*** LISTED RECORDS

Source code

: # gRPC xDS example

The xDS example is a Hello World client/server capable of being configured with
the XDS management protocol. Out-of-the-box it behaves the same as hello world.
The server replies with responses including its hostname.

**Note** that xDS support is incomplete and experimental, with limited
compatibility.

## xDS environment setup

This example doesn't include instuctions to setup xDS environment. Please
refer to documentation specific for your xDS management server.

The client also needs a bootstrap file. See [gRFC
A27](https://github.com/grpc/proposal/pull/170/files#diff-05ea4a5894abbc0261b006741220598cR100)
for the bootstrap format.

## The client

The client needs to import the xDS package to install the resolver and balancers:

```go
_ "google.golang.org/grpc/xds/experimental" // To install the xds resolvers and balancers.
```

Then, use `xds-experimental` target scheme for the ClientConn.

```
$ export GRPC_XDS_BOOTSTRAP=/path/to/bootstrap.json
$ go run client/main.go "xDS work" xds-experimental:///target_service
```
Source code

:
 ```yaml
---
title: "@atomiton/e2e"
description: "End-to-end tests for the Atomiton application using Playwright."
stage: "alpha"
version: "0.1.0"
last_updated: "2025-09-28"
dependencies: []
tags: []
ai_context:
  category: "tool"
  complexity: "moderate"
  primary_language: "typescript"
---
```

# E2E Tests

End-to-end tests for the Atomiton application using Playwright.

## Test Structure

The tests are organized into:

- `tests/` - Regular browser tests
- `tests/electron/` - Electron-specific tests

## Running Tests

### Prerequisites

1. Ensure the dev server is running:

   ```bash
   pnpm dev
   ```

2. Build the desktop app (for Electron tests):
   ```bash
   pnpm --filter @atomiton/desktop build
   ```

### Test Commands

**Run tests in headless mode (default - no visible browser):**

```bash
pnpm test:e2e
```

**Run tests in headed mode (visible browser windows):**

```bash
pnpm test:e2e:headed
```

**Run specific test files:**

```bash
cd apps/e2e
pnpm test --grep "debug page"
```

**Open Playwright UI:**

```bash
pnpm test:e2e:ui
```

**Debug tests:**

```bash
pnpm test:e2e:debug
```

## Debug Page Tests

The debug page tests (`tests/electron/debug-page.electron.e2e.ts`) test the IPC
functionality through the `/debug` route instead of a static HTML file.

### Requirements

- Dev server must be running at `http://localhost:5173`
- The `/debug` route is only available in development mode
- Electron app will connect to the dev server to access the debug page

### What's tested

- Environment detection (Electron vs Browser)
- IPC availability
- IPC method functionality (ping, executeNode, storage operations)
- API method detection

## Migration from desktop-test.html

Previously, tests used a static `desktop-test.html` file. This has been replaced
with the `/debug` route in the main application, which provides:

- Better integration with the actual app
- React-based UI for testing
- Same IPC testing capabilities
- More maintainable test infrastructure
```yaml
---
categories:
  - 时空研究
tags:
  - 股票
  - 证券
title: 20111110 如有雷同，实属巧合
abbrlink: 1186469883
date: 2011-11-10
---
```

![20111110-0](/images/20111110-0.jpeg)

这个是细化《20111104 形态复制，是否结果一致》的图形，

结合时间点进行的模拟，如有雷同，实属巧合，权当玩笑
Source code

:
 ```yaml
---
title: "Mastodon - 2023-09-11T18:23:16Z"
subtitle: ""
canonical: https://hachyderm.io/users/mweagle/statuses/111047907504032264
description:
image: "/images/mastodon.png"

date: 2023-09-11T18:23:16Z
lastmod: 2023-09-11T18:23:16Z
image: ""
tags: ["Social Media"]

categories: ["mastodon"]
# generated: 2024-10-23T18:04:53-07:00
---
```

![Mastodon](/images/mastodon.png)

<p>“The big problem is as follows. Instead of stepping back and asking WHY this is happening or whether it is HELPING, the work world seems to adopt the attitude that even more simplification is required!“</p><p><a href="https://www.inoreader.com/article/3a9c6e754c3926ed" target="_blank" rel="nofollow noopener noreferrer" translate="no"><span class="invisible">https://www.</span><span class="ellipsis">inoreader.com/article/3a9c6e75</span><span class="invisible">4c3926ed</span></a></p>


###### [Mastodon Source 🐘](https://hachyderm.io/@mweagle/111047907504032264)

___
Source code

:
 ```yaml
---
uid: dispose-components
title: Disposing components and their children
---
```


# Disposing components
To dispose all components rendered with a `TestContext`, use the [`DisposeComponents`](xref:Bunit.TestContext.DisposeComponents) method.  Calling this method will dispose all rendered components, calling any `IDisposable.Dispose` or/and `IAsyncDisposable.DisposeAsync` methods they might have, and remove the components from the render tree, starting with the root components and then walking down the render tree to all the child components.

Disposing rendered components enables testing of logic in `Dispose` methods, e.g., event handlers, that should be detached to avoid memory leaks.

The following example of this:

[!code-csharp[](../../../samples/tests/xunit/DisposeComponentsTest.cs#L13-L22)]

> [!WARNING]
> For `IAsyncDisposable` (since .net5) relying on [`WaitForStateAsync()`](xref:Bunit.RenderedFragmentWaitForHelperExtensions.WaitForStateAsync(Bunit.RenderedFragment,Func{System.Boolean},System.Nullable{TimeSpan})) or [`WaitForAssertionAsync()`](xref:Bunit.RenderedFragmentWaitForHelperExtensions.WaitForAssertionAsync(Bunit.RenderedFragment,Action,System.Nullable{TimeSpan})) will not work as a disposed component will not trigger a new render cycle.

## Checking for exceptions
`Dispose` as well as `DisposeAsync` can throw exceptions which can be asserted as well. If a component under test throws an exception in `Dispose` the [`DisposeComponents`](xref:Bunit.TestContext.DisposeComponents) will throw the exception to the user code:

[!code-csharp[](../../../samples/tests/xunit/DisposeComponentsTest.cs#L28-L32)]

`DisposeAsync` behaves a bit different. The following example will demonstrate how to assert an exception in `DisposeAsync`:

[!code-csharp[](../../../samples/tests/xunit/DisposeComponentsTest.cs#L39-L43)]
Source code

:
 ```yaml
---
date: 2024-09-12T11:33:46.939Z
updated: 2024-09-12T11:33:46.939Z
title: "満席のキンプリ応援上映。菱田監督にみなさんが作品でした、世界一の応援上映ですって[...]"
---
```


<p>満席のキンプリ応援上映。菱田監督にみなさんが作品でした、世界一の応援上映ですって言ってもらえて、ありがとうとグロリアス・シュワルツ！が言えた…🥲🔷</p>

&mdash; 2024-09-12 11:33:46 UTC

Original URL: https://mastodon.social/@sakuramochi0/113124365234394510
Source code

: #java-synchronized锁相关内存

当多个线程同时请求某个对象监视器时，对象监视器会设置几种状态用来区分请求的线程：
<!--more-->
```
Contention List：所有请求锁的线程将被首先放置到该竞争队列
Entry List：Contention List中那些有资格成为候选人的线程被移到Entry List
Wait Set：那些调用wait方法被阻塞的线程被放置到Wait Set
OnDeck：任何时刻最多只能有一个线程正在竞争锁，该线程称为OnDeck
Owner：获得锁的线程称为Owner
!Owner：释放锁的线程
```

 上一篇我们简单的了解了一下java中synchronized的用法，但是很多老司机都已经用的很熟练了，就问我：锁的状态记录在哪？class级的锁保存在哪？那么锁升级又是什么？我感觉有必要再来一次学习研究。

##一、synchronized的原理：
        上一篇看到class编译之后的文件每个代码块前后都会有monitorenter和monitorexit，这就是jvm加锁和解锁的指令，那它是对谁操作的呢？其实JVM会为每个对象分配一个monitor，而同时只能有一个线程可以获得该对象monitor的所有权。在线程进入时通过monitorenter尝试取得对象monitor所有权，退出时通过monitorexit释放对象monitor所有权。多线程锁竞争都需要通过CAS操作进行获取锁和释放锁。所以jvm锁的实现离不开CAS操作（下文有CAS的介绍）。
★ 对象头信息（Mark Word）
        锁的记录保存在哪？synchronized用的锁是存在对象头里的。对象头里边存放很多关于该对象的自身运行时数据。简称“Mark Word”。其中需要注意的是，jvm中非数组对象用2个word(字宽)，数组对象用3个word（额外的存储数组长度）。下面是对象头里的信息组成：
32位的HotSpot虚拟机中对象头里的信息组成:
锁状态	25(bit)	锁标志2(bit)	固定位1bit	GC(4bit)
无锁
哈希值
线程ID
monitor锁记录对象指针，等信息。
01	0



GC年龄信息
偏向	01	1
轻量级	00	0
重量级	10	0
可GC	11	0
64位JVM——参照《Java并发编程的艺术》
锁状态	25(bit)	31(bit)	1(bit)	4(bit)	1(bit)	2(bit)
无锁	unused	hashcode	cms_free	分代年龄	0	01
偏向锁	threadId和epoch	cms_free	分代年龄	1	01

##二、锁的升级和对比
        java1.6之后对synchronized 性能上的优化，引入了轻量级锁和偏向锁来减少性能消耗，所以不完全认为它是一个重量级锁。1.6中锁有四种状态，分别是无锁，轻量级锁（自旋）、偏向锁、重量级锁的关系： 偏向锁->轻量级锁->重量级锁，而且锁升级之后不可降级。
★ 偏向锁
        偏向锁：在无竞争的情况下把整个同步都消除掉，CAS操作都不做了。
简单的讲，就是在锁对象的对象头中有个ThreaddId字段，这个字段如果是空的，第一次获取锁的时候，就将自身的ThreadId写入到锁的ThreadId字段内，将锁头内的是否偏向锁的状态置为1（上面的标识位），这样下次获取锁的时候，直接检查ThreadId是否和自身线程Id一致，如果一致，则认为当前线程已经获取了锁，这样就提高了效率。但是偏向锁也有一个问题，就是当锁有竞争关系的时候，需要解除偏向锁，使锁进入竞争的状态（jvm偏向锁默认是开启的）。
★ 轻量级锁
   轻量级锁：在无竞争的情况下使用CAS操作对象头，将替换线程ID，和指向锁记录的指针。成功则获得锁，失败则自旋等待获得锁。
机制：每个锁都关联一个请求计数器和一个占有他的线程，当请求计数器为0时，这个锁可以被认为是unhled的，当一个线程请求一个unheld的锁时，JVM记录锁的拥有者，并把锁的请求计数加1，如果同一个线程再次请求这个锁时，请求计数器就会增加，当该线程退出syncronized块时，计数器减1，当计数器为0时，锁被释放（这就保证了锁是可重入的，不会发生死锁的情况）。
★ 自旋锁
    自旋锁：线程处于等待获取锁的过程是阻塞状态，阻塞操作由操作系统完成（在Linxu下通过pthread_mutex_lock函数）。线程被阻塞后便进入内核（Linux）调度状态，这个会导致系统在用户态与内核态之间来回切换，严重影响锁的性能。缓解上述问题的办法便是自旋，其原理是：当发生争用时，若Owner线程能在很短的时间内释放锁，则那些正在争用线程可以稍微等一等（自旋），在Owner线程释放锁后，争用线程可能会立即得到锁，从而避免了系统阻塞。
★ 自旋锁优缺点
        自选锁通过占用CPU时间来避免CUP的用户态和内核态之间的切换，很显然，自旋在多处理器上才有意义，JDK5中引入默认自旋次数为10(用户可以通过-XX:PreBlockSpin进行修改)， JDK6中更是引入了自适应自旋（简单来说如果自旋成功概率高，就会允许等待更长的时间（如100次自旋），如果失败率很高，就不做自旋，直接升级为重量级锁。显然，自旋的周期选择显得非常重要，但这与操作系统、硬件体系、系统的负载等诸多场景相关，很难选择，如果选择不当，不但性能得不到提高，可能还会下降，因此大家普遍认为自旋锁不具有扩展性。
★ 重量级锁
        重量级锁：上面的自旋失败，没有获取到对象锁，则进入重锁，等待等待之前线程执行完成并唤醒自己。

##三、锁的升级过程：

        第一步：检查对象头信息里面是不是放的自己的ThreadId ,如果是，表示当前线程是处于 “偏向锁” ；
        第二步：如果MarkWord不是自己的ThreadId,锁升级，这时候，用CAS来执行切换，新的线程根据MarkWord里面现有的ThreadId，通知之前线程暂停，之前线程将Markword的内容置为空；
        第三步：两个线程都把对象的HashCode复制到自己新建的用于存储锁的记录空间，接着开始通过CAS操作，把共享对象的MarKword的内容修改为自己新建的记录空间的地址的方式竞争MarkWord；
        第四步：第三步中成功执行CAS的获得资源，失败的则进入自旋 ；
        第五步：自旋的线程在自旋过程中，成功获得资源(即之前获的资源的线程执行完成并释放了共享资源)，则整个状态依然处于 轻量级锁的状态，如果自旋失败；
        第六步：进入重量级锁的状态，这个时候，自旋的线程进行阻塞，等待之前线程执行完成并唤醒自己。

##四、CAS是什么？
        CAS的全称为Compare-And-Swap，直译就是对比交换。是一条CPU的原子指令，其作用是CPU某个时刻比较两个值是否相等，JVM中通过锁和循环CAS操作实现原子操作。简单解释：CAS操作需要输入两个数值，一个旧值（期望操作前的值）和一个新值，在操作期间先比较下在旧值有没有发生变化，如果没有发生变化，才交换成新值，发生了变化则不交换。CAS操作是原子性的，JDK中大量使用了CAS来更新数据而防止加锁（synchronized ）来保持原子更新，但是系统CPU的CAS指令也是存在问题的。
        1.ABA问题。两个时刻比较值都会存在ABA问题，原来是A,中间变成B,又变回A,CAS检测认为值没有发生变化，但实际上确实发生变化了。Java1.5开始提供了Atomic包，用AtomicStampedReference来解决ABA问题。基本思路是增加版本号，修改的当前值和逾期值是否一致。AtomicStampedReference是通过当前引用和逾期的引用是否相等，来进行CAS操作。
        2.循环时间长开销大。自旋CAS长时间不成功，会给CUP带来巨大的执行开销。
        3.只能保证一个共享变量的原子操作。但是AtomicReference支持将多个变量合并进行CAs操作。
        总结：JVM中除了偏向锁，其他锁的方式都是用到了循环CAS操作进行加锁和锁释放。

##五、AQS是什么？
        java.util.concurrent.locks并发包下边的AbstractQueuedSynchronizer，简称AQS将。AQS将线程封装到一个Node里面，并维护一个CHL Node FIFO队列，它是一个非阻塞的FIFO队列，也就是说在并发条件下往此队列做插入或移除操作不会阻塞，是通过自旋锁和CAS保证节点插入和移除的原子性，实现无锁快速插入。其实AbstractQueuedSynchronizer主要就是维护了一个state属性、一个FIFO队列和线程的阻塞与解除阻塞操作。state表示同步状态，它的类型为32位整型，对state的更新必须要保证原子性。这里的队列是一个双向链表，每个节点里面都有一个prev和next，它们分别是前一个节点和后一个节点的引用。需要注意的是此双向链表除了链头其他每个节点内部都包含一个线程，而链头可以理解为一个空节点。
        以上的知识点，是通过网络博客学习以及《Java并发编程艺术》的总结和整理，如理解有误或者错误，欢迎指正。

******

GOAL OF THE EXERCISE.
Pull every line containing "setup" out of the data above.

ANSWER BELOW.
## xDS environment setup
This example doesn't include instuctions to setup xDS environment. Please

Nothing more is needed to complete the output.